====== DATA TO PROCESS ======

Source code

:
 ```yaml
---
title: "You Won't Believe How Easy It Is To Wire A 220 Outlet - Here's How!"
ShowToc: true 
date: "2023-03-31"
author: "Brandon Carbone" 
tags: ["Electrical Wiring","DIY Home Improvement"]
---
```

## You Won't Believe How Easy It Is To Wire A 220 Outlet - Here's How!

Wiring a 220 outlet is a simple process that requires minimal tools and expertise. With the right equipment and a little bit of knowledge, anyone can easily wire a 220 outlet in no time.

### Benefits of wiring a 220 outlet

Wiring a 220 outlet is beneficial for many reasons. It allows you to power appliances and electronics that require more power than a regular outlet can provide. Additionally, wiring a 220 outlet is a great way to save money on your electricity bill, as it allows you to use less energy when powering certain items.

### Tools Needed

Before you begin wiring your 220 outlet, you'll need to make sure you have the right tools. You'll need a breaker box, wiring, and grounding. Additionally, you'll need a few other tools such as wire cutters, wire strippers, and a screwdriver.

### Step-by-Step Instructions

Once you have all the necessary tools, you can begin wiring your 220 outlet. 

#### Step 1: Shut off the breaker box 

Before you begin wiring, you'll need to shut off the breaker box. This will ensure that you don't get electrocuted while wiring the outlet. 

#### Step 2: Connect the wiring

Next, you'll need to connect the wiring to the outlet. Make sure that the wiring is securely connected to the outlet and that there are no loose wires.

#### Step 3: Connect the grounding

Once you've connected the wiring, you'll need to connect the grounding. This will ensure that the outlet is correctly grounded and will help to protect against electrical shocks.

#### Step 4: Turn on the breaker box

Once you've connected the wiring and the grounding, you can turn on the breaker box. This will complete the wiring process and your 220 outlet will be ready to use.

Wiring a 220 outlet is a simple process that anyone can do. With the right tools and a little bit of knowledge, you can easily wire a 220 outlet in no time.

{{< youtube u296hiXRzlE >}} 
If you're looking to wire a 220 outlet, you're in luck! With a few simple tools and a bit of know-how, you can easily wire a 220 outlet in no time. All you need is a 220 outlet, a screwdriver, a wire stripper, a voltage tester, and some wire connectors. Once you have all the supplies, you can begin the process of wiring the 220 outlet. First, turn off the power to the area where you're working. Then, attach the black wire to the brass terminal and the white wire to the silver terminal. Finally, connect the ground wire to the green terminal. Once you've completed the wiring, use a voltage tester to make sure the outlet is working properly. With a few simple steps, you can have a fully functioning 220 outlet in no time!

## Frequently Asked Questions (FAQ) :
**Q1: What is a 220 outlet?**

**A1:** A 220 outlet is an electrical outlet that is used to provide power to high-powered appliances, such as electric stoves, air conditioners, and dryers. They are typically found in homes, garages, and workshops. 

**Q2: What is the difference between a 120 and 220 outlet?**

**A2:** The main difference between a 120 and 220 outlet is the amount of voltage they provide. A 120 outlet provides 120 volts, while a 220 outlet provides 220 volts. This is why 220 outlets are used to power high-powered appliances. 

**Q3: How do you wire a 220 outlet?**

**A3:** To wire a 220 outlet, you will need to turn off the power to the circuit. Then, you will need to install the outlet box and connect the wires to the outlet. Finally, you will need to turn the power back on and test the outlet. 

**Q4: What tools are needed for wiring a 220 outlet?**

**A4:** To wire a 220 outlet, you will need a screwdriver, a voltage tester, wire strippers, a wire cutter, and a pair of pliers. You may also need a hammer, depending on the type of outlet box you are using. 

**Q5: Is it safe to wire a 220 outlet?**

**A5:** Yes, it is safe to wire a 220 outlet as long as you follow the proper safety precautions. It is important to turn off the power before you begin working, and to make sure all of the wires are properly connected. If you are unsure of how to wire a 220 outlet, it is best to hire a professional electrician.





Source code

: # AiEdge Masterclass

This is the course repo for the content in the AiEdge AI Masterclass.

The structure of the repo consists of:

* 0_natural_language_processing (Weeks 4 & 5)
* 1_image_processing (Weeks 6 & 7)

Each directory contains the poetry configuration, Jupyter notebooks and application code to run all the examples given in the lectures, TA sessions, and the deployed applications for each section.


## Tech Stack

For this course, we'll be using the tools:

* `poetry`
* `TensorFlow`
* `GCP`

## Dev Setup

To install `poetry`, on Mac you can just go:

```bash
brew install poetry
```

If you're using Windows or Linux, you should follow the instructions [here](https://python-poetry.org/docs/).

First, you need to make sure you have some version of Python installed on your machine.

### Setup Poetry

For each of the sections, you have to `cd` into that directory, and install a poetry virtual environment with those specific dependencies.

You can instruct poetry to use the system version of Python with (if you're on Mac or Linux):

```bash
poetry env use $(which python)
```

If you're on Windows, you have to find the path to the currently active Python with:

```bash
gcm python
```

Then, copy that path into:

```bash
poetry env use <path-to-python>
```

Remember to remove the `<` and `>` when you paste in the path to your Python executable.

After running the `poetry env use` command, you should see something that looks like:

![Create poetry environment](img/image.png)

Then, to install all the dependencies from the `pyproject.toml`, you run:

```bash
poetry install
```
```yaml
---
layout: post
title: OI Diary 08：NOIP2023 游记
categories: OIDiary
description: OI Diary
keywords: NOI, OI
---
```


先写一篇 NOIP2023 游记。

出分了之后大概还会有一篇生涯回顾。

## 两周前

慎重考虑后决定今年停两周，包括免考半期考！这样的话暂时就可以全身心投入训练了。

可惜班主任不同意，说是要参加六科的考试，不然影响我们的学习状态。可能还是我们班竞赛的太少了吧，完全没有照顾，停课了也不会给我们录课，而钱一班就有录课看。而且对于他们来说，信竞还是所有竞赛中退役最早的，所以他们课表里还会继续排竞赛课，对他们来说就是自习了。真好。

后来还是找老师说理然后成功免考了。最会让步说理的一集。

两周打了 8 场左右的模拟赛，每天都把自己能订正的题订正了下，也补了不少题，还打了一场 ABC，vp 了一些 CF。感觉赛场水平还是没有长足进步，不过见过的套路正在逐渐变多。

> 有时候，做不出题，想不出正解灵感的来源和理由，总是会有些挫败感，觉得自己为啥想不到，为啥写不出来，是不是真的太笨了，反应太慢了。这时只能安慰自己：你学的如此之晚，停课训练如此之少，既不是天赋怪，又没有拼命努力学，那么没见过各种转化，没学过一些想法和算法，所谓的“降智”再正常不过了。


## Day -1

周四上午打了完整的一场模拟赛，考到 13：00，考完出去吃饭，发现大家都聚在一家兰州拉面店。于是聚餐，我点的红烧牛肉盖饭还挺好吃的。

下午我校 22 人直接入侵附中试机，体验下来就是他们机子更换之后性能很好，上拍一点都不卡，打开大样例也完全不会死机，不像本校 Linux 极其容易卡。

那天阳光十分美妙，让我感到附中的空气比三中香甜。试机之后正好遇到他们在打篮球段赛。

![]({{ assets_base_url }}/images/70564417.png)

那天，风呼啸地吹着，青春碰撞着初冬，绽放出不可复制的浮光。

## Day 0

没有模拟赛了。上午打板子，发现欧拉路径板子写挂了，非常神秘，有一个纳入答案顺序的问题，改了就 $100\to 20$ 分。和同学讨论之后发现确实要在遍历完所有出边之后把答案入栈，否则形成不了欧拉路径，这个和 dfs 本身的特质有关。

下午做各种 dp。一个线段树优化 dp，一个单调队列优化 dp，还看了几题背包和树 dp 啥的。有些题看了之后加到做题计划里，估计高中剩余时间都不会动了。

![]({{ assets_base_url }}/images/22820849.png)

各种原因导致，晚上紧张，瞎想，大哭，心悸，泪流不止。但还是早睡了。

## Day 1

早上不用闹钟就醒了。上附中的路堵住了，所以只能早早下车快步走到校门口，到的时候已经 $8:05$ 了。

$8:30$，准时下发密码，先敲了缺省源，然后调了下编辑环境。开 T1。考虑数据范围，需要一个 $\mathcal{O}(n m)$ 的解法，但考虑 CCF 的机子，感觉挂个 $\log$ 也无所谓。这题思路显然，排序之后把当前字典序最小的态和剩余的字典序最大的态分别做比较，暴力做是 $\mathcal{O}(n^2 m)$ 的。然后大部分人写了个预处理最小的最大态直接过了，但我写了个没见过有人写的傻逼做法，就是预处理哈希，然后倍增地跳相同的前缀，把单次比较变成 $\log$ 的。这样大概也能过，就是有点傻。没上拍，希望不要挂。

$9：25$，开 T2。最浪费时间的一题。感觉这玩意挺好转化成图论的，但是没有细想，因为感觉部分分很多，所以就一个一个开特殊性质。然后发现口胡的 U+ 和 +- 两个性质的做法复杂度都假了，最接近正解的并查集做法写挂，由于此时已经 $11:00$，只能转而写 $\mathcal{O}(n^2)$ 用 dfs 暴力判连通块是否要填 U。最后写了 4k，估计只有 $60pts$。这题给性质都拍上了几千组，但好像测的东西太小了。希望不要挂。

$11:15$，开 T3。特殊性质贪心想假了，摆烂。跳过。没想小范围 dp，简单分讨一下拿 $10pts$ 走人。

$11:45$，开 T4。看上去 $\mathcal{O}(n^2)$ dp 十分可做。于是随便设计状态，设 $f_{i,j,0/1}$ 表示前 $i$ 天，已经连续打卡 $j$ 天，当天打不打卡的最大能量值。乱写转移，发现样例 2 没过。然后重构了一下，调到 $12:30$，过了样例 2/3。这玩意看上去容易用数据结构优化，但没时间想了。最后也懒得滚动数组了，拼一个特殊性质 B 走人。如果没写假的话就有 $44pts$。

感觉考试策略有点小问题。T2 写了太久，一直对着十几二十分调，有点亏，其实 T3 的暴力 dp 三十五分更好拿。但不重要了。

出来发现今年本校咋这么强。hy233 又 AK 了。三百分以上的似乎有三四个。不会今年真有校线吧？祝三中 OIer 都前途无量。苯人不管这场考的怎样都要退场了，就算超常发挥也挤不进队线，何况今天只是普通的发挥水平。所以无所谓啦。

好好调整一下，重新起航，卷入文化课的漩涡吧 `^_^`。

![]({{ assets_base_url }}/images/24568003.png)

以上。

======

▶ _DIRECTIONS FOR THIS TASK_: Show every line of the records above that contains the word "repo".

▶ _SOLVED EXERCISE_:
This is the course repo for the content in the AiEdge AI Masterclass.
The structure of the repo consists of:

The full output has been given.